小さな子も自分の胴体ほどもある長い炭をたくさん持ち、初めての体験にちょっと誇らしげ。ノコギリで次から次へと切っていく男の子、お父さんと一緒に初めてのノコギリに挑戦する小さな女の子。

←こんなに長いまま炭になるんだね!

この間、参加者から次々に飛び出す質問に明解に答えていく川尻さん。さすが樹木医、森林インストラクター、きのこアドバイザーなど、多くの資格を持つ森林の生き字引。炭の種類や効能(吸湿作用、水をまろやかにする、など)、使い方、バーベキューのおいしい焼き方まで教えてもらい、参加者は「ふ~ん」としきりに感心するばかり。
耳を澄ますと、切り終わった炭がパチパチと小さな音を立てている。「どうして?」と川尻さんにうかがうと「炭の精がしゃべっているんだよ」とニッコリ。「あまりほんとのことばかり言うとメルヘンがなくなっちゃうでしょ」と言いつつも、切ることで空気中の水分を吸って動き始めるからだと教えてくれた。

10:50~

丸太切り・薪割り体験

丸太をノコギリで切ったり、薪割りの体験も。お父さんたちは大ハッスルで薪割りに挑戦!子どもから「お父さん、うまい!」、お母さんから「昔、炭焼きやっとったの?」なんて声も飛ぶ。果敢に挑戦するお母さんはなかなかオノが真ん中に入らず苦戦。

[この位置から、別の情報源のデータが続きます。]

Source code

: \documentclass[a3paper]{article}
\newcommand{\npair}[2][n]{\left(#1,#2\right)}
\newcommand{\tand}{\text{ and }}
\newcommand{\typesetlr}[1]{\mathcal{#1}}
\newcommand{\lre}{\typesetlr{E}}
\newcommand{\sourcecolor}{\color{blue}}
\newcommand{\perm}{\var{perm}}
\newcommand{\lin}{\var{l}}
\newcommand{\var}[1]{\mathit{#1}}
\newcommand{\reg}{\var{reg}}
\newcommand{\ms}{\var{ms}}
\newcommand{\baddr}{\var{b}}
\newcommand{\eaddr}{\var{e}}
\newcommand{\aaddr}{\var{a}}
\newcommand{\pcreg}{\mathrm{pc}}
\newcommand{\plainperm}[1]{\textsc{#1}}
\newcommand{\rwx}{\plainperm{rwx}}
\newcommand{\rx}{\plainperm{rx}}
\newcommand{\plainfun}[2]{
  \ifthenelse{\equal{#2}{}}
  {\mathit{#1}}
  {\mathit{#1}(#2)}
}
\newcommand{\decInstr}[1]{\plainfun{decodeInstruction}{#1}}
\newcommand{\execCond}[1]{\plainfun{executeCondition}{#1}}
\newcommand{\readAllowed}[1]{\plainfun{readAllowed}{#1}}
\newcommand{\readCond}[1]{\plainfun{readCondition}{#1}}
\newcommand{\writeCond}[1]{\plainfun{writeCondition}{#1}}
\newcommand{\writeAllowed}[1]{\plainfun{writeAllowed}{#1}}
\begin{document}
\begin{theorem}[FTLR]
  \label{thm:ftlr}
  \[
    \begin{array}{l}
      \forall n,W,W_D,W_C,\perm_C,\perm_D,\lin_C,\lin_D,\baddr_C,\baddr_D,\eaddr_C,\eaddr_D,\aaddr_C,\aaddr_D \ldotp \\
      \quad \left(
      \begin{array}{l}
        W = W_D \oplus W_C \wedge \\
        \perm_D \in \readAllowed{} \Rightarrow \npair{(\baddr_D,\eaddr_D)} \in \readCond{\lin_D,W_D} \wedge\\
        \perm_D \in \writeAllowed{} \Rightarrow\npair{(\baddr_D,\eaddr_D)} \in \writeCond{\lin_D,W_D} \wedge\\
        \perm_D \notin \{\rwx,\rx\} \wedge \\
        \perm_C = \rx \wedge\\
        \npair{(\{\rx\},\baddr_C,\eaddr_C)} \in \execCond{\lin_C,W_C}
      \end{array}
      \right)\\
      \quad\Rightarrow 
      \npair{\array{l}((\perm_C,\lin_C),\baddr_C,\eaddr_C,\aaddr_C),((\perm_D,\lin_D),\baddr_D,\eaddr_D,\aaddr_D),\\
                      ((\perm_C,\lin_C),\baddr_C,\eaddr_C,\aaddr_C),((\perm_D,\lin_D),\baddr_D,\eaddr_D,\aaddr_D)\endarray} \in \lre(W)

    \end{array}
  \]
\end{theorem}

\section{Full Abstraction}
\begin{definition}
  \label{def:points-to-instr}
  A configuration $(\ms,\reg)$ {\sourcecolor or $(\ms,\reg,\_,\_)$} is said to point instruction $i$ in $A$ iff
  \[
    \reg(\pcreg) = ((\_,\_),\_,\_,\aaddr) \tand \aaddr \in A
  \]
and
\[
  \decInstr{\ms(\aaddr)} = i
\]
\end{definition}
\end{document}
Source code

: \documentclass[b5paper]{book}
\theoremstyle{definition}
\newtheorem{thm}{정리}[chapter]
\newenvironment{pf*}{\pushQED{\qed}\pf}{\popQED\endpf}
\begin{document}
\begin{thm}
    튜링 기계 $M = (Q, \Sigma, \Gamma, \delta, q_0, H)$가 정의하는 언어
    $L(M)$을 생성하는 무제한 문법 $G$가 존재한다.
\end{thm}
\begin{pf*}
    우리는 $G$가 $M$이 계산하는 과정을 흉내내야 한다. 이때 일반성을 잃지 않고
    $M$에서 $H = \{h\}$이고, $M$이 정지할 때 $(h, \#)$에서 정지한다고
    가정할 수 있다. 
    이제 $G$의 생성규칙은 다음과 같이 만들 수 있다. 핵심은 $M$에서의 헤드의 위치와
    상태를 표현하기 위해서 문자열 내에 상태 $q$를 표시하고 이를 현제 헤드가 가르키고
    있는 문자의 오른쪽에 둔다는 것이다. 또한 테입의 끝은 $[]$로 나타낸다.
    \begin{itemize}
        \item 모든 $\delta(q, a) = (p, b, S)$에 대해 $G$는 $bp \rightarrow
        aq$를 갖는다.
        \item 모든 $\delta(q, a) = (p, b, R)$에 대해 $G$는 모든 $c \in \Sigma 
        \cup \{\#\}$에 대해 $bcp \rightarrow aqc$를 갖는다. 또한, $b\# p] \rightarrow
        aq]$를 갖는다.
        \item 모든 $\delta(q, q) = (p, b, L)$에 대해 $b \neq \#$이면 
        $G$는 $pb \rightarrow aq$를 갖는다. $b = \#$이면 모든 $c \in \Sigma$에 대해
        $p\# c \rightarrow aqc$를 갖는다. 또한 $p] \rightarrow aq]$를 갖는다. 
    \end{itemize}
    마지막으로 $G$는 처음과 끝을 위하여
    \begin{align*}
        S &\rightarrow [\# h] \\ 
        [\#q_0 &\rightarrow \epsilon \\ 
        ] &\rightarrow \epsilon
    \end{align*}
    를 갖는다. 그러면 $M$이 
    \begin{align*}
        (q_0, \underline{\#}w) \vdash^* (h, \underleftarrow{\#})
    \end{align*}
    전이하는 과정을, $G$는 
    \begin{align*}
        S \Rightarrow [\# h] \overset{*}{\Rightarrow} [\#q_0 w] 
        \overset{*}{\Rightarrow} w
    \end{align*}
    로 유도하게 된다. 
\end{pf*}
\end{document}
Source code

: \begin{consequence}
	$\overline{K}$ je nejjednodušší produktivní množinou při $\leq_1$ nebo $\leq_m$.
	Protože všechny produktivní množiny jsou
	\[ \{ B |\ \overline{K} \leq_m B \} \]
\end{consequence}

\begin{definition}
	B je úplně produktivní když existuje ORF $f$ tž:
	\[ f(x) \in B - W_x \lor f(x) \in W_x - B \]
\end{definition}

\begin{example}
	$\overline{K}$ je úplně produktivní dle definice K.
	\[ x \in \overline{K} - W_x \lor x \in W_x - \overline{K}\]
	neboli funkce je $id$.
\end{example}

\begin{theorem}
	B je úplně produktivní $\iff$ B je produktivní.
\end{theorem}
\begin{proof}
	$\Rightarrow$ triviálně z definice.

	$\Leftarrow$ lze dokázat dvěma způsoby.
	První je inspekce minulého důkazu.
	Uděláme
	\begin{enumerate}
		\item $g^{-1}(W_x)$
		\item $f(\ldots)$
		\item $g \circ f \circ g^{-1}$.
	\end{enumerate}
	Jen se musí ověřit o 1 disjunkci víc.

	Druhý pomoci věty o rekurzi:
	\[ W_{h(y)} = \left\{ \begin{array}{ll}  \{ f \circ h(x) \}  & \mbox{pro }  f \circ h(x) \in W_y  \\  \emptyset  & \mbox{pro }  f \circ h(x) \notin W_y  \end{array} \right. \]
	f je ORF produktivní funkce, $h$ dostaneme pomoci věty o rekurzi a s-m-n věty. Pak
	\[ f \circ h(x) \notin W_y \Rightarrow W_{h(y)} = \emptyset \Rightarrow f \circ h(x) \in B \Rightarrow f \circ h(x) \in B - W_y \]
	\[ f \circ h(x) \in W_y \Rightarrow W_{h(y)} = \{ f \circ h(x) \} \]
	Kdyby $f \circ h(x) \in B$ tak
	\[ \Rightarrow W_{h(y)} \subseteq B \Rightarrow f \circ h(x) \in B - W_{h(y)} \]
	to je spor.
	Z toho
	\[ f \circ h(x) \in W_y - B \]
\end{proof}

←う~ん、格好は一人前の山の仕事人。ストレス解消になるわ~!

子どもたちは丸太切りに挑戦。細くスライスして「コースターにしようかな」とお兄ちゃん、お母さんと一緒に切り口の年輪を数えて「私より年上だ」と妹。雄大な自然に包まれ、親子の楽しいふれあいの時間。

←みんなに手伝ってもらってワタシも丸太切りに挑戦。わ~、ノコギリが抜けないよ~!
10:55~

炭焼き体験その2 窯に木材を入れる作業

丸太切り・薪割りと平行して、窯に木材を入れる作業も開始。これもお父さんたちが大ハッスル。「長いの」「短いの」と炭焼き名人が指示する通りの木材を窯の中に。

←森林のことなら何でもござれの川尻さん。手に持っているのはこれから窯に入れるヒノキの間伐材。

子どもが1人窯の中に入って名人の助手を務める。木材を名人に渡しながら「重い!炭と全然違う」と小学生の男の子。お父さんとおじいちゃんが木材を差し入れ、子どもが窯の中で受け取るという家族の共同作業の場面も。「いい体験ができました」と大満足。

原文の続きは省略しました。